以下のA~Cのケースが医療保険を優先する対象となります。

A:介護保険未申請の方

B:厚生労働大臣の定める疾病等の方

C:特別訪問看護指示書が発行された場合


「厚生労働大臣が定める疾病等」とは

①末期の悪性腫瘍

②多発性硬化症

③重症筋無力症

④スモン

⑤筋萎縮性側索硬化症

⑥脊髄小脳変性症

⑦ハンチントン病 

⑧進行性筋ジストロフィー症

⑨パーキンソン病関連疾患

*進行性核上性麻痺、大脳皮質基底核変性症、パーキンソン病(HY3以上、生活機能障害度Ⅱ以上)

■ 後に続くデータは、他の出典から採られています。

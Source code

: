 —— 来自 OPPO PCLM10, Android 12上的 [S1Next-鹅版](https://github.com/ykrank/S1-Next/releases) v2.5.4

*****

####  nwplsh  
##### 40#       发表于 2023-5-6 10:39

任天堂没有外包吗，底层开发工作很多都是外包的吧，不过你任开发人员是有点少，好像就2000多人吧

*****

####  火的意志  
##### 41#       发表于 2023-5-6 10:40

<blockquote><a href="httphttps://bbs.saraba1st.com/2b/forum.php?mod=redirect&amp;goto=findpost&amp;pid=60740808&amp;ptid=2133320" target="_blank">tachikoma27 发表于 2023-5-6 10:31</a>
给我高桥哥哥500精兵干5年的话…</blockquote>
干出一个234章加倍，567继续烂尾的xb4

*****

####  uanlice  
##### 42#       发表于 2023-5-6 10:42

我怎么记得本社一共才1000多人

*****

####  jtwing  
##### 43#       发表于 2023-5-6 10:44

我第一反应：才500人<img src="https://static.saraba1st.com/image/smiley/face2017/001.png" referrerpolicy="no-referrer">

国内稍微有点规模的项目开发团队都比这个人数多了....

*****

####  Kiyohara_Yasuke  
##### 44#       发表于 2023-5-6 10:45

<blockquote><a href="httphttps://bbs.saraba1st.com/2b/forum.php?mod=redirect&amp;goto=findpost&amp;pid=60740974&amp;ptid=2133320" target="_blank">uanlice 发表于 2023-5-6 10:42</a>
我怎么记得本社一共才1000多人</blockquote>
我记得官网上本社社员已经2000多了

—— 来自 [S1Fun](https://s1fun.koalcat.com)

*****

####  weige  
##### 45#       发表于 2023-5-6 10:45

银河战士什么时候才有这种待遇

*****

⑩多系統萎縮症(線条体黒質変性症、オリーブ橋小脳萎縮症、シャイ・ドレガー症候群)

⑪プリオン病

⑫亜急性硬化性全脳炎

⑬ライソゾーム病

⑭副腎白質ジストロフィー

⑮脊髄性筋萎縮症

⑯球脊髄性筋萎縮症

⑰慢性炎症性脱髄性多発神経炎

⑱後天性免疫不全症候群

⑲頸髄損傷

⑳人工呼吸器を使用している状態


医療保険の場合の利用条件について

B(厚生労働大臣の定める疾病等)
C(特別訪問看護指示書)の場合

・複数回/日 利用可能
・4日/週以上 利用可能
・2か所のステーション 利用可能
・指定難病医療費助成 利用可能
・重度障害者医療費助成 利用可能


B・C以外の方で介護保険未申請の場合

・1回/日、3日/週まで利用可能
・1か所のステーションのみ利用可能
・指定難病医療費助成 利用可能
・重度障害者医療費助成を利用可能

訪問看護を利用する方へ

以上に介護保険か医療保険のどちらを優先するかを解説しましたが、これから訪問看護を利用する方に関しては、訪問看護ステーションがどちらか判断しますのでご安心ください。

まずはお近くの訪問看護ステーションに問い合わせてみると優先する保険や料金など詳しくわかると思います。